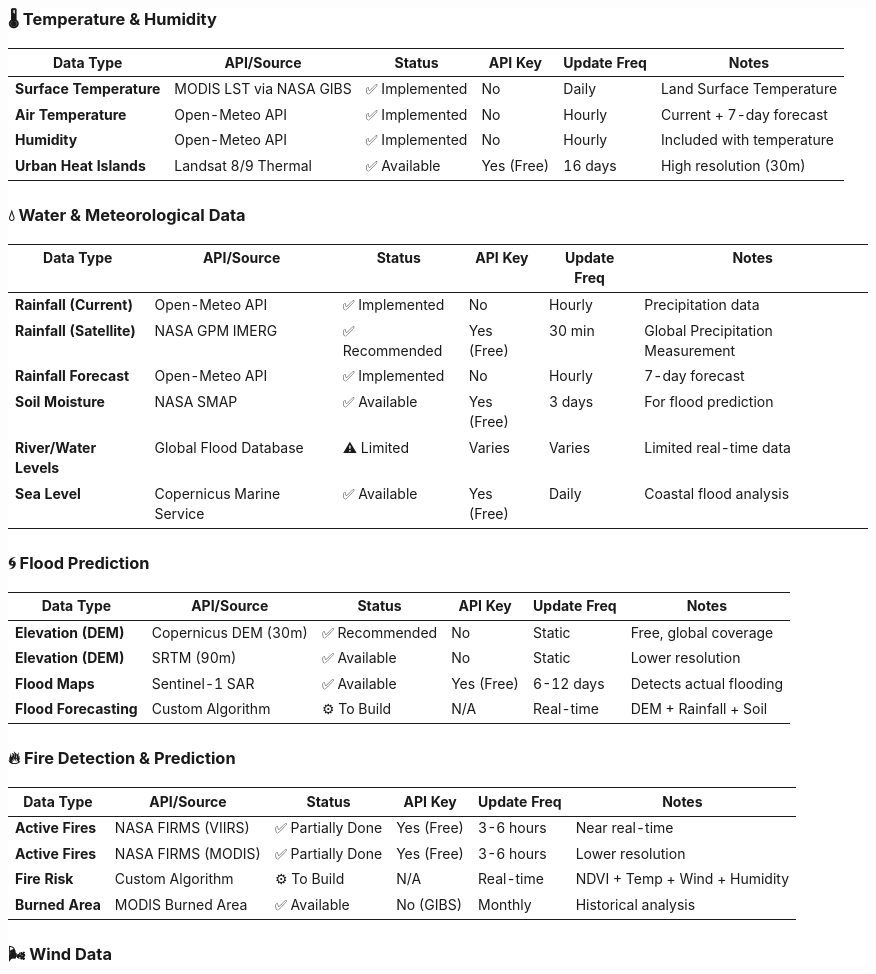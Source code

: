 ### 🌡️ Temperature & Humidity

| Data Type | API/Source | Status | API Key | Update Freq | Notes |
|-----------|------------|--------|---------|-------------|-------|
| **Surface Temperature** | MODIS LST via NASA GIBS | ✅ Implemented | No | Daily | Land Surface Temperature |
| **Air Temperature** | Open-Meteo API | ✅ Implemented | No | Hourly | Current + 7-day forecast |
| **Humidity** | Open-Meteo API | ✅ Implemented | No | Hourly | Included with temperature |
| **Urban Heat Islands** | Landsat 8/9 Thermal | ✅ Available | Yes (Free) | 16 days | High resolution (30m) |

### 💧 Water & Meteorological Data

| Data Type | API/Source | Status | API Key | Update Freq | Notes |
|-----------|------------|--------|---------|-------------|-------|
| **Rainfall (Current)** | Open-Meteo API | ✅ Implemented | No | Hourly | Precipitation data |
| **Rainfall (Satellite)** | NASA GPM IMERG | ✅ Recommended | Yes (Free) | 30 min | Global Precipitation Measurement |
| **Rainfall Forecast** | Open-Meteo API | ✅ Implemented | No | Hourly | 7-day forecast |
| **Soil Moisture** | NASA SMAP | ✅ Available | Yes (Free) | 3 days | For flood prediction |
| **River/Water Levels** | Global Flood Database | ⚠️ Limited | Varies | Varies | Limited real-time data |
| **Sea Level** | Copernicus Marine Service | ✅ Available | Yes (Free) | Daily | Coastal flood analysis |

### 🌀 Flood Prediction

| Data Type | API/Source | Status | API Key | Update Freq | Notes |
|-----------|------------|--------|---------|-------------|-------|
| **Elevation (DEM)** | Copernicus DEM (30m) | ✅ Recommended | No | Static | Free, global coverage |
| **Elevation (DEM)** | SRTM (90m) | ✅ Available | No | Static | Lower resolution |
| **Flood Maps** | Sentinel-1 SAR | ✅ Available | Yes (Free) | 6-12 days | Detects actual flooding |
| **Flood Forecasting** | Custom Algorithm | ⚙️ To Build | N/A | Real-time | DEM + Rainfall + Soil |

### 🔥 Fire Detection & Prediction

| Data Type | API/Source | Status | API Key | Update Freq | Notes |
|-----------|------------|--------|---------|-------------|-------|
| **Active Fires** | NASA FIRMS (VIIRS) | ✅ Partially Done | Yes (Free) | 3-6 hours | Near real-time |
| **Active Fires** | NASA FIRMS (MODIS) | ✅ Partially Done | Yes (Free) | 3-6 hours | Lower resolution |
| **Fire Risk** | Custom Algorithm | ⚙️ To Build | N/A | Real-time | NDVI + Temp + Wind + Humidity |
| **Burned Area** | MODIS Burned Area | ✅ Available | No (GIBS) | Monthly | Historical analysis |

### 🌬️ Wind Data
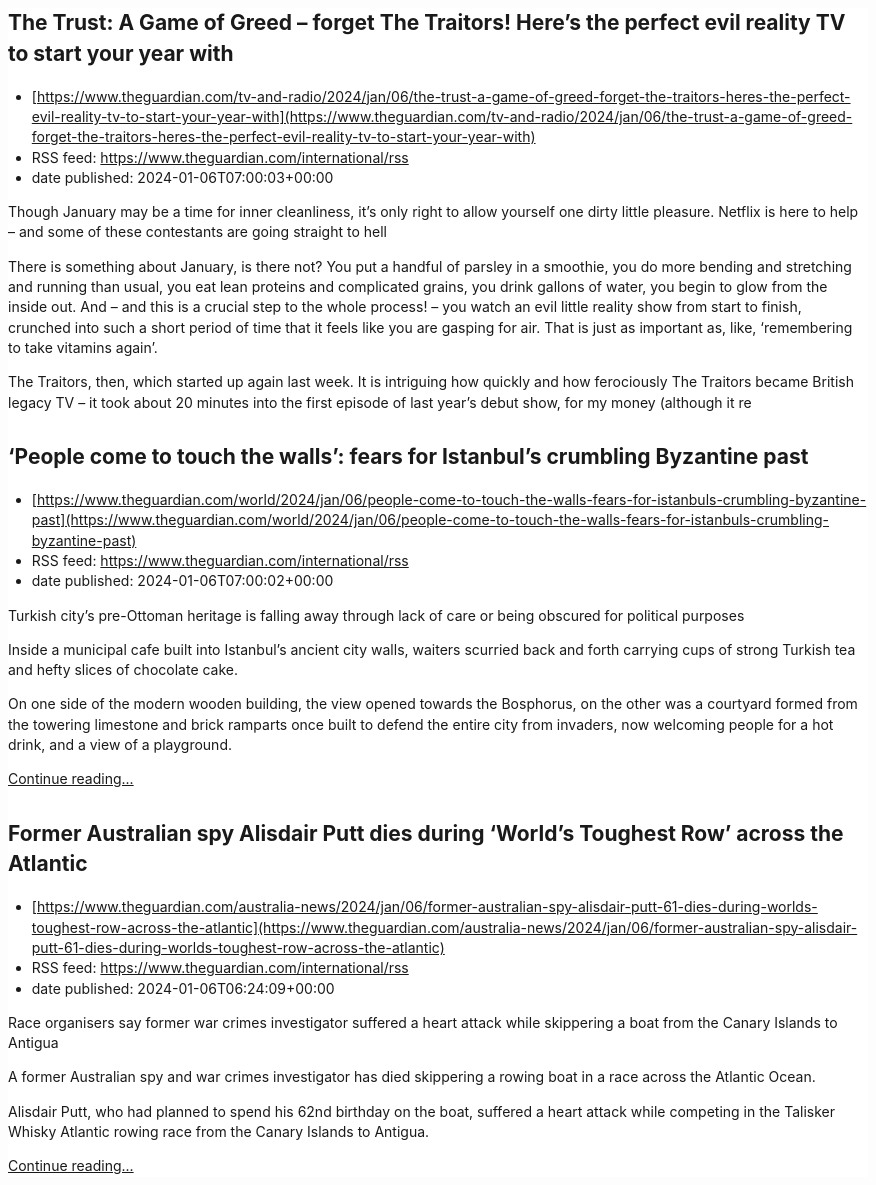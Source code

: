## The Trust: A Game of Greed – forget The Traitors! Here’s the perfect evil reality TV to start your year with
 - [https://www.theguardian.com/tv-and-radio/2024/jan/06/the-trust-a-game-of-greed-forget-the-traitors-heres-the-perfect-evil-reality-tv-to-start-your-year-with](https://www.theguardian.com/tv-and-radio/2024/jan/06/the-trust-a-game-of-greed-forget-the-traitors-heres-the-perfect-evil-reality-tv-to-start-your-year-with)
 - RSS feed: https://www.theguardian.com/international/rss
 - date published: 2024-01-06T07:00:03+00:00

<p>Though January may be a time for inner cleanliness, it’s only right to allow yourself one dirty little pleasure. Netflix is here to help – and some of these contestants are going straight to hell</p><p>There is something about January, is there not? You put a handful of parsley in a smoothie, you do more bending and stretching and running than usual, you eat lean proteins and complicated grains, you drink gallons of water, you begin to glow from the inside out. And – and this is a crucial step to the whole process! – you watch an evil little reality show from start to finish, crunched into such a short period of time that it feels like you are gasping for air. That is just as important as, like, ‘remembering to take vitamins again’.</p><p>The Traitors, then, which started up again last week. It is intriguing how quickly and how ferociously The Traitors became British legacy TV – it took about 20 minutes into the first episode of last year’s debut show, for my money (although it re

## ‘People come to touch the walls’: fears for Istanbul’s crumbling Byzantine past
 - [https://www.theguardian.com/world/2024/jan/06/people-come-to-touch-the-walls-fears-for-istanbuls-crumbling-byzantine-past](https://www.theguardian.com/world/2024/jan/06/people-come-to-touch-the-walls-fears-for-istanbuls-crumbling-byzantine-past)
 - RSS feed: https://www.theguardian.com/international/rss
 - date published: 2024-01-06T07:00:02+00:00

<p>Turkish city’s pre-Ottoman heritage is falling away through lack of care or being obscured for political purposes</p><p>Inside a municipal cafe built into Istanbul’s ancient city walls, waiters scurried back and forth carrying cups of strong Turkish tea and hefty slices of chocolate cake.</p><p>On one side of the modern wooden building, the view opened towards the Bosphorus, on the other was a courtyard formed from the towering limestone and brick ramparts once built to defend the entire city from invaders, now welcoming people for a hot drink, and a view of a playground.</p> <a href="https://www.theguardian.com/world/2024/jan/06/people-come-to-touch-the-walls-fears-for-istanbuls-crumbling-byzantine-past">Continue reading...</a>

## Former Australian spy Alisdair Putt dies during ‘World’s Toughest Row’ across the Atlantic
 - [https://www.theguardian.com/australia-news/2024/jan/06/former-australian-spy-alisdair-putt-61-dies-during-worlds-toughest-row-across-the-atlantic](https://www.theguardian.com/australia-news/2024/jan/06/former-australian-spy-alisdair-putt-61-dies-during-worlds-toughest-row-across-the-atlantic)
 - RSS feed: https://www.theguardian.com/international/rss
 - date published: 2024-01-06T06:24:09+00:00

<p>Race organisers say former war crimes investigator suffered a heart attack while skippering a boat from the Canary Islands to Antigua</p><p>A former Australian spy and war crimes investigator has died skippering a rowing boat in a race across the Atlantic Ocean.</p><p>Alisdair Putt, who had planned to spend his 62nd birthday on the boat, suffered a heart attack while competing in the Talisker Whisky Atlantic rowing race from the Canary Islands to Antigua.</p> <a href="https://www.theguardian.com/australia-news/2024/jan/06/former-australian-spy-alisdair-putt-61-dies-during-worlds-toughest-row-across-the-atlantic">Continue reading...</a>
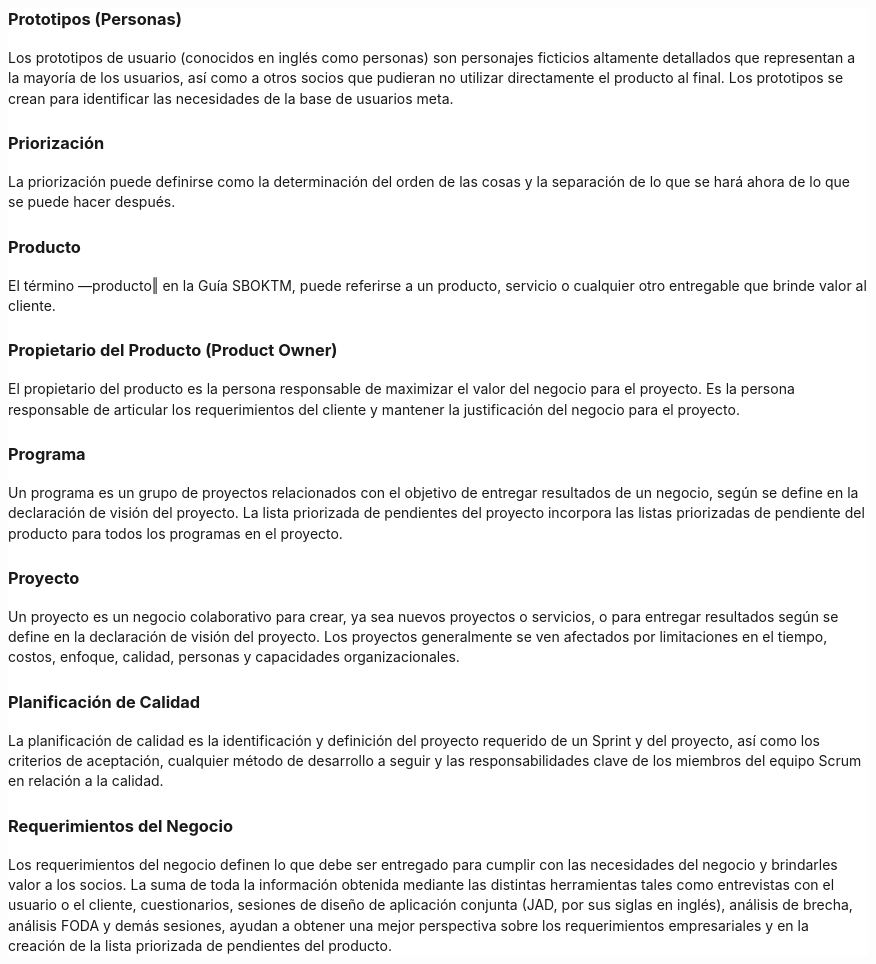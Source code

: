 ### Prototipos (Personas)
Los prototipos de usuario (conocidos en inglés como personas) son personajes ficticios altamente
detallados que representan a la mayoría de los usuarios, así como a otros socios que pudieran no utilizar
directamente el producto al final. Los prototipos se crean para identificar las necesidades de la base de
usuarios meta.

### Priorización
La priorización puede definirse como la determinación del orden de las cosas y la separación de lo que se hará ahora de lo que se puede hacer después.

### Producto
El término ―producto‖ en la Guía SBOKTM, puede referirse a un producto, servicio o cualquier otro entregable que brinde valor al cliente.

### Propietario del Producto (Product Owner)
El propietario del producto es la persona responsable de maximizar el valor del negocio para el proyecto. Es la persona responsable de articular los requerimientos del cliente y mantener la justificación del negocio para el proyecto.

### Programa
Un programa es un grupo de proyectos relacionados con el objetivo de entregar resultados de un negocio, según se define en la declaración de visión del proyecto. La lista priorizada de pendientes del proyecto incorpora las listas priorizadas de pendiente del producto para todos los programas en el proyecto.

### Proyecto
Un proyecto es un negocio colaborativo para crear, ya sea nuevos proyectos o servicios, o para entregar
resultados según se define en la declaración de visión del proyecto. Los proyectos generalmente se ven
afectados por limitaciones en el tiempo, costos, enfoque, calidad, personas y capacidades organizacionales.

### Planificación de Calidad
La planificación de calidad es la identificación y definición del proyecto requerido de un Sprint y del
proyecto, así como los criterios de aceptación, cualquier método de desarrollo a seguir y las
responsabilidades clave de los miembros del equipo Scrum en relación a la calidad.

### Requerimientos del Negocio
Los requerimientos del negocio definen lo que debe ser entregado para cumplir con las necesidades del negocio y brindarles valor a los socios. La suma de toda la información obtenida mediante las distintas herramientas tales como entrevistas con el usuario o el cliente, cuestionarios, sesiones de diseño de aplicación conjunta (JAD, por sus siglas en inglés), análisis de brecha, análisis FODA y demás sesiones, ayudan a obtener una mejor perspectiva sobre los requerimientos empresariales y en la creación de la lista priorizada de pendientes del producto.
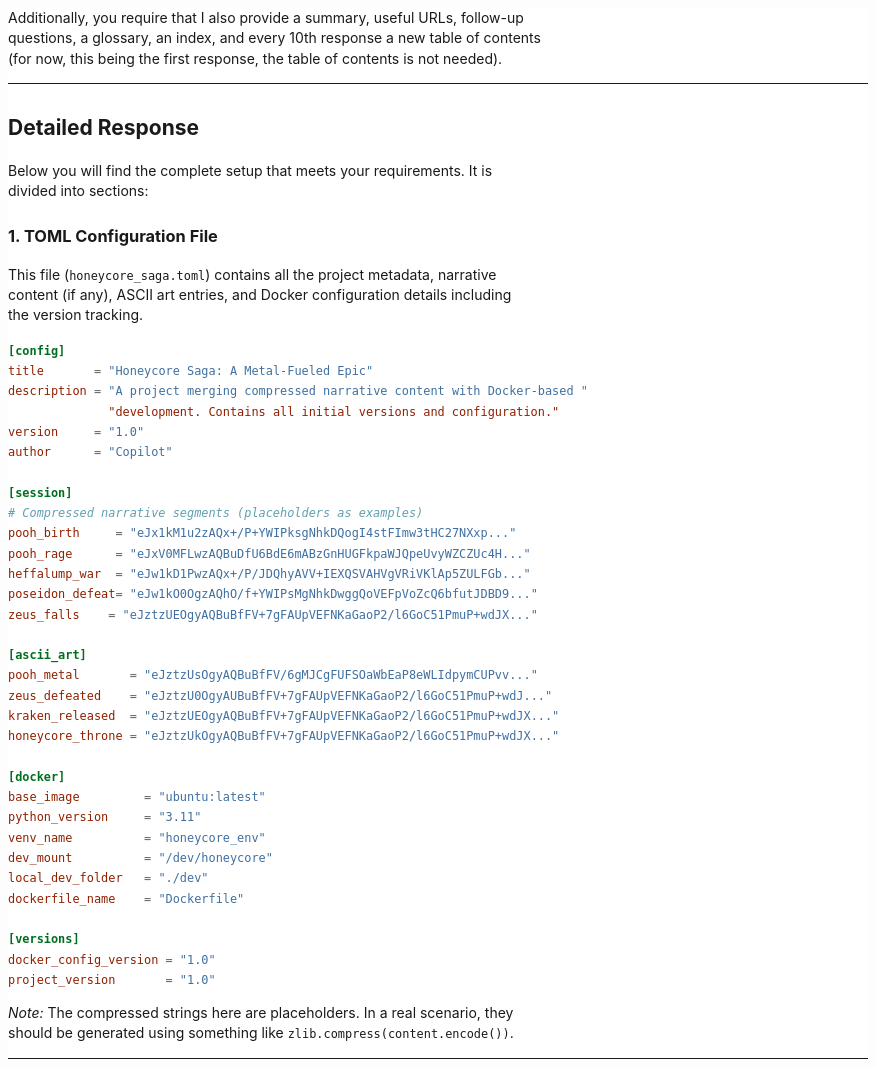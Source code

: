 Additionally, you require that I also provide a summary, useful URLs, follow-up  
questions, a glossary, an index, and every 10th response a new table of contents  
(for now, this being the first response, the table of contents is not needed).

---

## Detailed Response

Below you will find the complete setup that meets your requirements. It is  
divided into sections:

### 1. **TOML Configuration File**  
This file (`honeycore_saga.toml`) contains all the project metadata, narrative  
content (if any), ASCII art entries, and Docker configuration details including  
the version tracking.

```toml
[config]
title       = "Honeycore Saga: A Metal-Fueled Epic"
description = "A project merging compressed narrative content with Docker-based "
              "development. Contains all initial versions and configuration."
version     = "1.0"
author      = "Copilot"

[session]
# Compressed narrative segments (placeholders as examples)
pooh_birth     = "eJx1kM1u2zAQx+/P+YWIPksgNhkDQogI4stFImw3tHC27NXxp..."
pooh_rage      = "eJxV0MFLwzAQBuDfU6BdE6mABzGnHUGFkpaWJQpeUvyWZCZUc4H..."
heffalump_war  = "eJw1kD1PwzAQx+/P/JDQhyAVV+IEXQSVAHVgVRiVKlAp5ZULFGb..."
poseidon_defeat= "eJw1kO0OgzAQhO/f+YWIPsMgNhkDwggQoVEFpVoZcQ6bfutJDBD9..."
zeus_falls    = "eJztzUEOgyAQBuBfFV+7gFAUpVEFNKaGaoP2/l6GoC51PmuP+wdJX..."

[ascii_art]
pooh_metal       = "eJztzUsOgyAQBuBfFV/6gMJCgFUFSOaWbEaP8eWLIdpymCUPvv..."
zeus_defeated    = "eJztzU0OgyAUBuBfFV+7gFAUpVEFNKaGaoP2/l6GoC51PmuP+wdJ..."
kraken_released  = "eJztzUEOgyAQBuBfFV+7gFAUpVEFNKaGaoP2/l6GoC51PmuP+wdJX..."
honeycore_throne = "eJztzUkOgyAQBuBfFV+7gFAUpVEFNKaGaoP2/l6GoC51PmuP+wdJX..."

[docker]
base_image         = "ubuntu:latest"
python_version     = "3.11"
venv_name          = "honeycore_env"
dev_mount          = "/dev/honeycore"
local_dev_folder   = "./dev"
dockerfile_name    = "Dockerfile"

[versions]
docker_config_version = "1.0"
project_version       = "1.0"
```

*Note:* The compressed strings here are placeholders. In a real scenario, they  
should be generated using something like `zlib.compress(content.encode())`.

---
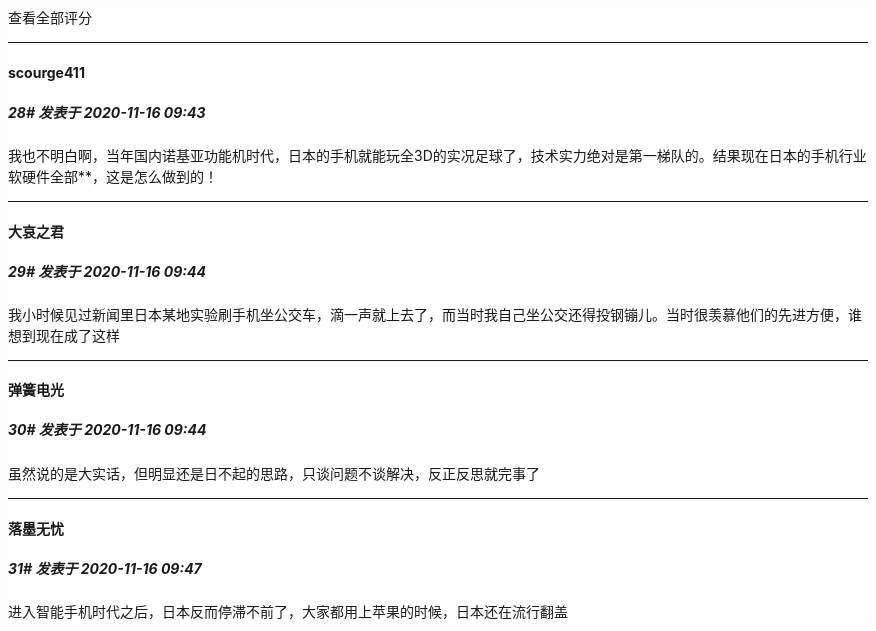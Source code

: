 

查看全部评分






*****

####  scourge411  
##### 28#       发表于 2020-11-16 09:43




我也不明白啊，当年国内诺基亚功能机时代，日本的手机就能玩全3D的实况足球了，技术实力绝对是第一梯队的。结果现在日本的手机行业软硬件全部**，这是怎么做到的！







*****

####  大哀之君  
##### 29#       发表于 2020-11-16 09:44




我小时候见过新闻里日本某地实验刷手机坐公交车，滴一声就上去了，而当时我自己坐公交还得投钢镚儿。当时很羡慕他们的先进方便，谁想到现在成了这样







*****

####  弹簧电光  
##### 30#       发表于 2020-11-16 09:44




虽然说的是大实话，但明显还是日不起的思路，只谈问题不谈解决，反正反思就完事了







*****

####  落墨无忧  
##### 31#       发表于 2020-11-16 09:47




进入智能手机时代之后，日本反而停滞不前了，大家都用上苹果的时候，日本还在流行翻盖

→ **What you need to do**:
Would you please repeat the lines from the one with "虽然说的是大实话，但明显还是日不起的思路，只谈问题不谈解决，反正反思就完事了" through the last line of the listing above, exactly and with nothing else?

→ **Written response**:
虽然说的是大实话，但明显还是日不起的思路，只谈问题不谈解决，反正反思就完事了







*****

####  落墨无忧  
##### 31#       发表于 2020-11-16 09:47




进入智能手机时代之后，日本反而停滞不前了，大家都用上苹果的时候，日本还在流行翻盖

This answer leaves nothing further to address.